How to spot and prevent food crime

What is food crime?

Food crime means serious cheating and related illegal activities in food supply chains. It is often called food fraud (which I have previously written about here). This can harm consumers, food businesses, and the overall food industry. Food crime can happen in many ways, from single acts of dishonesty by one person, to planned illegal activities by criminal groups.

Examples of food crime

Food crimes include theft of livestock or goods, unlawful processing like unlicensed slaughter, waste diversion where disposed food enters the supply chain, adulteration such as adding water to fruit juice, substitution like replacing lamb with goat, misrepresentation of food origin or quality, and document fraud involving false traceability or certification claims.

Potential signs of food crime

Detecting food crime poses a significant challenge due to the complex and global nature of food supply chains. The various forms it takes, from isolated acts of dishonesty to organised illegal activity, further complicate its detection. Here are a few activities to look out for in your business.

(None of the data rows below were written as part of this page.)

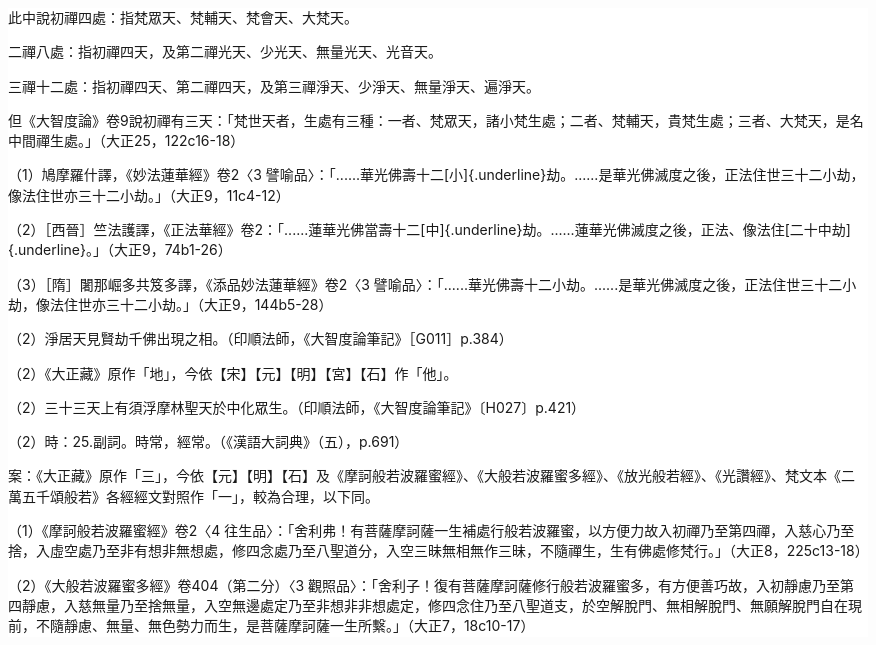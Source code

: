 [^88]: 參見《正觀》（6），p.103：《摩訶般若波羅蜜經》卷11〈41
信毀品〉（或作〈信謗品〉）（大正8，304c）；《放光般若經》卷9〈42
泥犁品〉（大正8，63a）；《大般若經》卷435（大正7，187c）；《道行般若經》卷3（大正8，441b）；《大明度經》卷3（大正8，488a）；《摩訶般若鈔經》卷3（大正8，523a）；《小品般若經》卷3（大正8，550c）。

[^89]: 參見《大智度論》卷31（大正25，290b12-26）。

[^90]: 依據經文，前三禪各有四天。如《摩訶般若波羅蜜經》卷9〈36
尊導品〉：「梵眾天、梵輔天、梵會天、大梵天，光天、少光天、無量光天、光音天，淨天、少淨天、無量淨天、遍淨天......。」（大正8，289b11-14）

此中說初禪四處：指梵眾天、梵輔天、梵會天、大梵天。

二禪八處：指初禪四天，及第二禪光天、少光天、無量光天、光音天。

三禪十二處：指初禪四天、第二禪四天，及第三禪淨天、少淨天、無量淨天、遍淨天。

但《大智度論》卷9說初禪有三天：「梵世天者，生處有三種：一者、梵眾天，諸小梵生處；二者、梵輔天，貴梵生處；三者、大梵天，是名中間禪生處。」（大正25，122c16-18）

[^91]: 〔故〕－【宋】【元】【明】【宮】。（大正25，339d，n.13）

[^92]: 記舍利作佛。（印順法師，《大智度論筆記》［G011］p.384）

[^93]: 〔世〕－【宋】【元】【明】【宮】。（大正25，339d，n.14）

[^94]: 依現存《法華經》譯本，說法有別：

（1）鳩摩羅什譯，《妙法蓮華經》卷2〈3
譬喻品〉：「......華光佛壽十二[小]{.underline}劫。......是華光佛滅度之後，正法住世三十二小劫，像法住世亦三十二小劫。」（大正9，11c4-12）

（2）［西晉］竺法護譯，《正法華經》卷2：「......蓮華光佛當壽十二[中]{.underline}劫。......蓮華光佛滅度之後，正法、像法住[二十中劫]{.underline}。」（大正9，74b1-26）

（3）［隋］闍那崛多共笈多譯，《添品妙法蓮華經》卷2〈3
譬喻品〉：「......華光佛壽十二小劫。......是華光佛滅度之後，正法住世三十二小劫，像法住世亦三十二小劫。」（大正9，144b5-28）

[^95]: 參見《妙法蓮華經》卷1〈1 序品〉（大正9，4a23-26）。

[^96]: （1）《大悲經》卷3〈8
禮拜品〉：「阿難！何故名為賢劫？阿難！此三千大千世界，劫欲成時，盡為一水。時淨居天以天眼觀見此世界唯一大水，見有千枚諸妙蓮華，一一蓮華各有千葉，金色金光、大明普照、香氣芬薰、甚可愛樂；彼淨居天因見此已，心生歡喜，踊躍無量，而讚歎言：『奇哉！奇哉！希有！希有！如此劫中當有千佛出興於世。』以是因緣，遂名此劫號之為賢。」（大正12，958a13-20）

（2）淨居天見賢劫千佛出現之相。（印順法師，《大智度論筆記》［G011］p.384）

[^97]: 〔故〕－【宋】【元】【明】。（大正25，339d，n.15）

[^98]: 〔若〕－【宋】【元】【明】【宮】。（大正25，339d，n.16）

[^99]: 者＝身【宋】【元】【明】【宮】。（大正25，340d，n.1）

[^100]: 菩薩行位──七住［八、九、十住同］：法身菩薩變化自在，不大須方便。（印順法師，《大智度論筆記》［A042］p.79）

[^101]: 入禪定方便，參見《大智度論》卷17（大正25，181a11-190a6）。無方便生長壽天，參見《大智度論》卷38（大正25，338c-339a）。有方便不隨禪生，參見《大智度論》卷38（大正25，339b）

[^102]: 各＋（各）【宋】【元】【明】【宮】【石】。（大正25，340d，n.3）

[^103]: 它（他）方世界：惡不淨者名欲界，淨者不名三界［獨菩薩出］。（印順法師，《大智度論筆記》〔C016〕p.211）

[^104]: 它（他）方世界：淨界無惡道及名，無二乘女人，人具三十二相，無量光明，一念頃作無量身，至十方界度無量眾生，非欲非色非無色，大菩薩福德清淨業感。（印順法師，《大智度論筆記》［C016］p.212）

[^105]: 各具殊勝。（印順法師，《大智度論筆記》〔D006〕p.246）

[^106]: （1）地＝他【宋】【元】【明】【宮】【石】。（大正25，340d，n.5）

（2）《大正藏》原作「地」，今依【宋】【元】【明】【宮】【石】作「他」。

[^107]: （1）三界異熟──三十三天須浮摩林：聖人所住。（印順法師，《大智度論筆記》［A062］p.102）

（2）三十三天上有須浮摩林聖天於中化眾生。（印順法師，《大智度論筆記》〔H027〕p.421）

[^108]: 三界異熟──兜率天：補處所住。（印順法師，《大智度論筆記》［A062］p.102）

[^109]: 〔大〕－【宋】【元】【明】【宮】。（大正25，340d，n.7）

[^110]: （1）〔時〕－【宋】【元】【明】【宮】。（大正25，340d，n.9）

（2）時：25.副詞。時常，經常。（《漢語大詞典》（五），p.691）

[^111]: 參見《六度集經》卷3〈1布施度無極章〉（18經）（大正3，12b29-13a4），《六度集經》卷6〈4
精進度無極章〉（57經）（大正3，32c11-33b23），《菩薩本緣經》卷3〈7
鹿品〉（大正3，66c2-68b25），《撰集百緣經》卷4〈37
佛垂般涅槃度五百力士緣〉（大正4，220c16-221b13）。

[^112]: 三＝一【元】【明】＊【石】。（大正25，340d，n.12）

案：《大正藏》原作「三」，今依【元】【明】【石】及《摩訶般若波羅蜜經》、《大般若波羅蜜多經》、《放光般若經》、《光讚經》、梵文本《二萬五千頌般若》各經經文對照作「一」，較為合理，以下同。

（1）《摩訶般若波羅蜜經》卷2〈4
往生品〉：「舍利弗！有菩薩摩訶薩一生補處行般若波羅蜜，以方便力故入初禪乃至第四禪，入慈心乃至捨，入虛空處乃至非有想非無想處，修四念處乃至八聖道分，入空三昧無相無作三昧，不隨禪生，生有佛處修梵行。」（大正8，225c13-18）

（2）《大般若波羅蜜多經》卷404（第二分）〈3
觀照品〉：「舍利子！復有菩薩摩訶薩修行般若波羅蜜多，有方便善巧故，入初靜慮乃至第四靜慮，入慈無量乃至捨無量，入空無邊處定乃至非想非非想處定，修四念住乃至八聖道支，於空解脫門、無相解脫門、無願解脫門自在現前，不隨靜慮、無量、無色勢力而生，是菩薩摩訶薩一生所繫。」（大正7，18c10-17）


[^1]: 第四之上＝第四品上【宋】【宮】，＝第四之一【元】【明】。（大正25，336d，n.7）
[^2]: 法要＝妙法【宋】【元】【明】。（大正25，336d，n.10）；〔要〕－【宮】【石】。（大正25，336d，n.11）
[^3]: 〔如〕－【宋】【宮】；如＝知【元】【明】。（大正25，336d，n.14）
[^4]: 《摩訶般若波羅蜜經》卷1〈3
[^5]: 〔中〕－【宋】【元】【明】【宮】。（大正25，336d，n.15）
[^6]: 上＝止【宋】【元】【明】【宮】。（大正25，336d，n.16）
[^7]: 《正觀》（6），p.102：
[^8]: ┌世諦，第一義諦
[^9]: 二諦：有我無我。（印順法師，《大智度論筆記》〔C006〕p.191）
[^10]: 〔者〕－【宋】【元】【明】【宮】。（大正25，336d，n.17）
[^11]: 理＋（也）【宋】【元】【明】【宮】。（大正25，336d，n.19）
[^12]: 著＋（者）【元】【明】。（大正25，336d，n.20）
[^13]: 《大正藏》原作「惑」，今依《高麗藏》作「愍」（第14冊，763b7）。
[^14]: 出處待考。
[^15]: （1）《大毘婆沙論》卷66：「示道沙門者，謂尊者舍利子，無等䨥^※^故、大法將故、常能隨佛轉法輪故。一切無學聲聞應知亦爾。」（大正27，341c25-28）
[^16]: （分）＋別【元】【明】。（大正25，336d，n.23）
[^17]: 任：4.能，堪。（《漢語大詞典》（一），p.1196）
[^18]: 牛足比丘宿緣。（印順法師，《大智度論筆記》［G011］p.384）
[^19]: 躑＝擲【宋】【元】【明】【宮】。（大正25，337d，n.1）
[^20]: 參見《大智度論》卷84：「譬如蜜婆私詫阿羅漢，五百世在獼猴中，今雖得阿羅漢，猶騰跳樹木。愚人見之，即生輕慢：『是比丘似如獼猴。』是阿羅漢無煩惱心而猶有本習。」（大正25，649c10-13）
[^21]: 三性次第：垢心次第不得入無漏心，中間要有善有漏。（印順法師，《大智度論筆記》〔A060〕p.102）
[^22]: 任＋（得道）【宋】【元】【明】【宮】。（大正25，337d，n.2）
[^23]: 利：2.疾，迅猛。《淮南子‧墬形訓》：輕土多利，重土多遲。高誘注：利，疾也。」（《漢語大詞典》（二），p.634）
[^24]: 深：19.深重，嚴重。《韓非子‧喻老》：君有疾在腠理，不治將恐深。」（《漢語大詞典》（五），p.1420）
[^25]: 下二天：指四天王天及忉利天。
[^26]: （印順法師，《大智度論筆記》［F036］p.368）
[^27]: 〔或〕－【宋】【元】【明】【宮】。（大正25，337d，n.4）
[^28]: 參見《正觀》（6），p.103：《大智度論》卷37（大正25，333b11-28）、卷29（275c1-276b19）。
[^29]: 染累：牽連，連累。（《漢語大詞典》（四），p.938）
[^30]: 入實相：一生補處，是法身──從兜率來（不必成佛）。（印順法師，《大智度論筆記》［A042］p.81）
[^31]: 參見《摩訶般若波羅蜜經》卷2〈4
[^32]: 上二處：指他方佛國來及兜率天來之菩薩。
[^33]: 心身關係：欲界身地大多，心即鈍，以心心數法隨身彊弱故。（印順法師，《大智度論筆記》〔A060〕p.102）
[^34]: 〔故〕－【宋】【元】【明】【宮】。（大正25，337d，n.9）
[^35]: 參見印順法師，《初期大乘佛教之起源與開展》，p.682：「在〈往生品〉中，行般若波羅蜜相應的，舉他方、兜率天、人間──三處來，與「下品般若」〈相無相品〉所說相合。說到「與般若波羅蜜相應，從此間終，當生何處」時，[廣說修菩薩行人的不同行相，共四十四類]{.underline}。這不但是「下品般若」所未說，也是「中品般若」「後分」所沒有的。這表示了當時佛教界所知道的菩薩，無論是事實的，論理的，傳說的，有那麼多的不同類型。」
[^36]: ┌無方便 ┬味著生天
[^37]: 今＝合【宋】【元】【明】【宮】。（大正25，337d，n.11）
[^38]: 二處：過去來生處，往生未來處。
[^39]: 新學：取空相，疑生死業因緣。（印順法師，《大智度論筆記》〔E009〕p.301）
[^40]: ┌若身滅便無 ┬眾生生即有愛喜生即知貪色---┬比知先世曾習因緣
[^41]: 牝牡（ㄆㄧㄣˋ
[^42]: 天眼：天眼明見死生。（印順法師，《大智度論筆記》［A053］p.324）
[^43]: （1）是＝見【宋】【元】【明】【宮】【石】。（大正25，338d，n.2）
[^44]: 十二因緣──證有後世：煩惱不盡故，於身情意相續，更生身情意。身情意造業不至後世，而後世果報從是因緣生。（印順法師，《大智度論筆記》［A054］p.92）
[^45]: 乳中著毒喻。（印順法師，《大智度論筆記》［E025］p.324）
[^46]: 《大正藏》原作「等」，今依《高麗藏》作「第」（第14冊，765b10）。
[^47]: （夢）＋行【宋】【元】【明】【宮】。（大正25，338d，n.5）
[^48]: 枯悴：1.憔悴。（《漢語大詞典》（四），p.896）
[^49]: 適＝悅【宋】【元】【明】【宮】，＝澤【石】。（大正25，338d，n.6）
[^50]: 十善十惡：善不善心動，顏色即有悅不悅異，身即有枯悴輕軟異。（印順法師，《大智度論筆記》［A052］p.89）
[^51]: 參見《中論》卷3〈17
[^52]: （1）佛德──甚深法：諸法畢竟空而亦不斷滅，生死相續亦不常，過去業能生果報而不滅。
[^53]: （1）畢竟空：但除法中邪見顛倒，不破後世。（印順法師，《大智度論筆記》〔C006〕p.192）
[^54]: 〔明〕－【宋】【元】【明】【宮】。（大正25，338d，n.10）
[^55]: 無＋（非非有非非無）【石】。（大正25，338d，n.11）
[^56]: 有無决：佛法不著有、無、有無、非有非無，不著亦不著。（印順法師，《大智度論筆記》〔C013〕p.207）
[^57]: 斫＝破【宋】【宮】。（大正25，338d，n.12）
[^58]: 說教：為生隨緣說法，自無所著。（印順法師，《大智度論筆記》〔C007〕p.194）
[^59]: 《中論》卷3〈18
[^60]: （1）《中論》卷4〈25
[^61]: 參見《大智度論》卷37：「復次，深念佛故，終不離佛；世世善修念佛三昧故；不失菩薩心故；作不離佛願；願生在佛世故；種值佛業緣常相續不斷故，乃至阿耨多羅三藐三菩提，終不離見佛。」（大正25，333b24-28）
[^62]: 慈悲：達諸法畢竟空，眾生不知而自苦，乃起大悲。（印順法師，《大智度論筆記》［D003］p.243）
[^63]: 深＝染【宋】【元】【明】。（大正25，338d，n.14）
[^64]: 〔間〕－【宋】【元】【明】【宮】。（大正25，338d，n.16）
[^65]: 何故──終不離佛：生慈悲心故。（印順法師，《大智度論筆記》〔F033〕p.366）
[^66]: 佛所化土：十方恆沙等界；佛力能普至，度生者有局。（印順法師，《大智度論筆記》〔C020〕p.220）
[^67]: 無方便：不念眾生，不知回向。（印順法師，《大智度論筆記》〔E025〕p.324）
[^68]: 土＝上【元】【明】。（大正25，339d，n.2）
[^69]: （1）《雜阿含經》卷16（442經）（大正2，114a21-c18）。
[^70]: 利根、鈍根──（1）三緣故利。（2）根：一、慧根，二、五根，三、十八根，四、三［善或不善］根。（印順法師，《大智度論筆記》［C021］p.223）
[^71]: （1）《眾事分阿毘曇論》卷4：「二十二根，謂眼根、耳根、鼻根、舌根、身根，男根、女根，命根，意根，樂根、苦根、喜根、憂根、捨根，信根、精進根、念根、定根、慧根，未知當知根、已知根、無知根。」（大正26，646b19-22）
[^72]: 十八根：即二十二根中除女根與三無漏根（未知當知根，已知根，具知根）。因為說一切有部主張菩薩於百劫修相好時唯得男身，故除女根；又於三十四心斷結成道之前仍屬凡夫，故除三無漏根。
[^73]: 參見《妙法蓮華經》卷6〈19
[^74]: 〔喜〕－【宋】【元】【明】【宮】。（大正25，339d，n.4）
[^75]: 〔餘〕－【宋】【元】【明】【宮】。（大正25，339d，n.5）
[^76]: 三善根：即無貪、無瞋、無癡。
[^77]: 三無漏根：即未知當知跟、已知根、具知根。
[^78]: 三界諸趣：欲界十處。（印順法師，《大智度論筆記》［A056］p.96）
[^79]: 上二菩薩：指第二類及第三類菩薩。
[^80]: 跋＝颰【宋】【元】【明】【宮】【石】。（大正25，339d，n.9）
[^81]: 《翻梵語》卷10：「跋陀劫（應云跋陀羅，亦云波陀。《論》曰跋陀者善，譯曰賢也）。」（大正54，1054b8）
[^82]: （1）劫：石劫、城劫［此是大劫］。二種劫。時之大小。（印順法師，《大智度論筆記》〔C010〕p.201）
[^83]: （1）澌＝儩【宋】【元】【明】【宮】；＝賜【石】。（大正25，339d，n.10）
[^84]: 參見《雜阿含經》卷34（948經）（大正2，242b16-29），《別譯雜阿含經》卷16（341經）（大正2，487c6-20），《增壹阿含經》卷50〈52
[^85]: （1）《別譯雜阿含經》卷4（66經）：「一切妙衣，迦尸衣第一；諸善法中，不放逸第一。餘如上說。」（大正2，396c18-19）
[^86]: 參見《雜阿含經》卷34（949經）（大正2，242c1-12），《別譯雜阿含經》卷16（342經）（大正2，487c21-488a6），《增壹阿含經》卷51〈52
[^87]: 三界諸趣：劫欲盡時眾遠離。（印順法師，《大智度論筆記》〔A056〕p.96）
[^113]: 率＝術【宋】【元】【宮】；明註曰：「率」，《北藏》作「術」。（大正25，340d，n.13）
[^114]: 與＝以【宋】【元】【明】【宮】。（大正25，340d，n.14）
[^115]: （1）行位──十住菩薩修行：未入涅槃，要有所行；於天、人中示行修道；猶有習在，猶有未知；今為證故；於佛小故。（印順法師，《大智度論筆記》［A042］p.81）
[^116]: 道＝行【宋】【元】【明】【宮】【石】。（大正25，340d，n.15）
[^117]: 參見《大智度論》卷6：「復次，入三解脫門：空、無相、無作，則得涅槃常樂故，是名甚深法。」（大正25，107a6-7）
[^118]: 能＝所【宋】【元】【明】【宮】。（大正25，340d，n.16）
[^119]: （復）＋作【宋】【元】【明】【宮】。（大正25，340d，n.17）
[^120]: （1）參見《佛說放鉢經》：「舍利弗白彌勒菩薩言：『仁者高才，功德已滿，智慧備足，次當來佛，當知鉢處。』彌勒菩薩語舍利弗言：『我雖次當來佛，功德成滿，其行具足，不知^※^文殊師利菩薩。譬如十方恒邊沙佛剎滿中萬物草木，及爾所菩薩，不能知佛一步之中所念何等。』」（大正15，449b24-29）但本經內容與《大智度論》所說不同。
[^121]: （1）三＝一【明】＊。（大正25，340d，n.18）
[^122]: 諮問：咨詢，請教。（《漢語大詞典》（十一），p.350）
[^123]: 參見《正觀》（6），pp.103-104：
[^124]: （1）菩薩行位──十住菩薩修行：法身菩薩變化度生，一切行唯除重罪。（印順法師，《大智度論筆記》［A042］p.81）
[^125]: 覲（ㄐㄧㄣˋ）見：1.朝見。2.會見，拜見。（《漢語大詞典》（十），p.352）
[^126]: 徑：7.直接。（《漢語大詞典》（三），p.976）
[^127]: 將：28.副詞。乃，方。29.副詞。殆，大概。（《漢語大詞典》（七），p.805）
[^128]: 挽：1.拉，牽引。（《漢語大詞典》（六），p.623）
[^129]: 得：19.知曉，明白。（《漢語大詞典》（三），p.988）
[^130]: 止：19.語氣助詞。用於句末，表確定語氣。《詩‧召南‧草蟲》："亦既見止，亦既覯止，我心則降。"毛傳："止，辭也。"（《漢語大詞典》（五），p.299）
[^131]: 參見《佛說興起行經》卷下《10
[^132]: （1）三＝一【明】。（大正25，341d，n.4）
[^133]: 夫＝人【宋】【元】【明】【宮】。（大正25，341d，n.5）
[^134]: 叵（ㄆㄛˇ）：1.不，不可。（《漢語大詞典》（一），p.957）
[^135]: 關於「佛受九罪報」，參見《大智度論》卷9：「一者、梵志女孫陀利謗，五百阿羅漢亦被謗；二者、旃遮婆羅門女繫木盂作腹謗佛；三者、提婆達推山壓佛，傷足大指；四者、迸木刺腳；五者、毘樓璃王興兵殺諸釋子，佛時頭痛；六者、受阿耆達多婆羅門請而食馬麥；七者、冷風動故脊痛；八者、六年苦行；九者、入婆羅門聚落，乞食不得，空鉢而還。」（大正25，121c8-15）
[^136]: （1）六年苦行，參見《根本說一切有部毘奈耶破僧事》卷11（大正24，156c27-157a3）；《方廣大莊嚴經》卷7〈17
[^137]: 大小差別──小乘不說法身祕奧神力，多說斷結取涅槃。（印順法師，《大智度論筆記》［D009］p.252）
[^138]: 在＝作【宋】【元】【明】【宮】。（大正25，341d，n.7）
[^139]: 〔無〕－【宋】【元】【明】【宮】。（大正25，341d，n.8）
[^140]: （1）串＝慣【宋】【元】【明】【宮】。（大正25，341d，n.9）
[^141]: 〔言〕－【宋】【元】【明】【宮】。（大正25，341d，n.10）
[^142]: 二＝三【元】【宮】＊，＝一【明】＊。（大正25，341d，n.13）
[^143]: 三月食馬麥，參見《十誦律》卷14（大正23，99b29-100b13）、卷26（大正23，187c8-189a4）；《大寶積經》卷108〈38大乘方便會〉（大正11，606b4-c23）；《佛說興起行經》卷下《9
[^144]: 參見《大毘婆沙論》卷176：「第三無數劫滿已修妙相業時，亦決定知我當作佛，亦發無畏師子吼言：我當作佛！齊何名菩薩？答：齊能造作增長相異熟業。......復次，修妙相業時，捨五劣事，得五勝事：一、捨諸惡趣，恒生善趣；二、捨下劣家，恒生貴家；三、捨非男身，恒得男身；四、捨不具根，恒具諸根；五、捨有忘失念，恒得自性生念，由此得名真實菩薩。」（大正27，886c25-887a14）
[^145]: 〔十〕－【宋】【宮】；十＋（一）【元】【明】。（大正25，341d，n.15）
[^146]: 二罪：六年苦行及三月食馬麥。
[^147]: （1）印順法師，《原始佛教聖典之集成》，p.100：「《小部》，起初是屬於《經藏》的一分，所以合稱《五部》、《五阿含》。但佛教界的一般趨勢，是別立為《雜藏》的；性質也與《阿含》不同，所以作為別部來說明。銅鍱部所傳，有很完整的《小部》。漢譯的部分不多，所以漢譯部分，就附列在《小部》下。」
[^148]: 毘曇鞞婆沙說。（印順法師，《大智度論筆記》［H011］p.399）
[^149]: （1）《佛五百弟子自說本起經》〈13
[^150]: 餔＝哺【宋】【元】【明】【宮】。（大正25，341d，n.18）
[^151]: （1）參見《佛本行集經》卷8〈6 樹下誕生品〉（大正3，687b3-14）。
[^152]: 能＋（語）【元】【明】。（大正25，341d，n.19）
[^153]: 〔悉〕－【宋】【元】【明】【宮】。（大正25，341d，n.20）
[^154]: 參見《大毘婆沙論》卷178：「問：何故菩薩唯於睹史多天受天趣最後異熟，不於餘天耶？
[^155]: 軟＝濡【宋】【元】【明】【宮】。（大正25，341d，n.23）
[^156]: 〔後〕－【元】【明】。（大正25，342d，n.1）
[^157]: 終＋（後）【元】【明】。（大正25，342d，n.2）
[^158]: 阿毘三佛。（印順法師，《大智度論筆記》［I044］p.451）
[^159]: 生兜率壽終無量百千萬億［諸天］圍遶成佛。（印順法師，《大智度論筆記》［F036］p.369）
[^160]: ［唐］義淨撰，《南海寄歸內法傳》卷1：「梵云陀那鉢底，譯為施主；陀那是施，鉢底是主。而云檀越者，本非正譯。略去那字，取上陀音轉名為檀，更加越字，意道由行檀捨，自可越渡貧窮。妙釋雖然，終乖正本。」（大正54，211b10-12）
[^161]: （1）參見《修行本起經》（大正3，461a3-472b23），《異出菩薩本起經》（大正3，617b14-620c7）。
[^162]: ┌供養恭敬尊重讚嘆諸佛 ┐
[^163]: 二種菩薩：生身──不斷，或得五通；法身──斷結，得六通。（印順法師，《大智度論筆記》〔C012〕p.205）
[^164]: （1）案：此釋第9類菩薩。
[^165]: （1）案：此釋第10、11類菩薩。
[^166]: 案：此釋第10、11類菩薩。
[^167]: 案：此釋第12類菩薩。
[^168]: （1）參見《大智度論》卷38〈4
[^169]: ┌得四禪等，不生三界，常生有益眾生處
[^170]: 菩薩化眾生：它世界淨穢有無佛法而異。（印順法師，《大智度論筆記》〔C018〕p.216）
[^171]: 上＝入【明】。（大正25，342d，n.11）
[^172]: 提＋（便）【元】【明】【石】。（大正25，342d，n.12）
[^173]: 〔為〕－【宋】【元】【明】【宮】。（大正25，342d，n.14）
[^174]: 〔故〕－【宋】【元】【明】【宮】。（大正25，342d，n.16）
[^175]: （1） ┌乘羊
[^176]: 三＝二【宋】【宮】。（大正25，342d，n.17）
[^177]: 三種菩薩利根心堅，指第14、15、16類菩薩，三種都是乘神通行的菩薩。
[^178]: 差（ㄔㄚ）：3.比較，略微。《漢書‧食貨志下》："白金三品......二曰以重差小，方之，其文馬，直五百。"（《漢語大詞典》（二），p.973）
[^179]: （1）《不必定入定入印經》：「佛言：文殊師利！此中則有五種菩薩。何等為五？一者、羊乘行，二者、象乘行，三者、月日神通乘行，四者、聲聞神通乘行，五者、如來神通乘行。文殊師利！如是名為五種菩薩。文殊師利！初二菩薩，[不必定阿耨多羅三藐三菩提退無上智道]{.underline}；後三菩薩，必定阿耨多羅三藐三菩提不退無上智道。」（大正15，699c9-16）
[^180]: 〔故〕－【宋】【元】【明】【宮】。（大正25，342d，n.20）
[^181]: 參見印順法師，《成佛之道》（增注本），pp.414-416：
[^182]: 參見《大智度論》卷27（大正25，263a-264a）。
[^183]: 參見印順法師，《成佛之道》（增注本），p.416：
[^184]: 佛有二種神通力。（印順法師，《大智度論筆記》［J043］p.530）
[^185]: 參見《大智度論》卷5（大正25，100c）、卷38（大正25，339b-c）。
[^186]: 參見印順法師，《成佛之道》（增注本），p.416：
[^187]: （1）《佛說無量壽經》卷上（大正12，267a14-c15）。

  • Customer complaints about reduced product quality and taste changes have increased.
  • The products or ingredients you bought from suppliers aren’t as described.
  • Suppliers can’t track where their products come from.
  • Your tests show a problem with the authenticity, origin, or quality of the products you received.
  • Mistakes in the paperwork you got for items you bought. For instance, the information on a bill doesn’t match the label on an item. This could mean someone is faking documents.

Staff training tool

Here is a training tool graphic I developed to help educate your staff. Display it in your staff newsletters, on notice boards or on the back of staff toilet doors.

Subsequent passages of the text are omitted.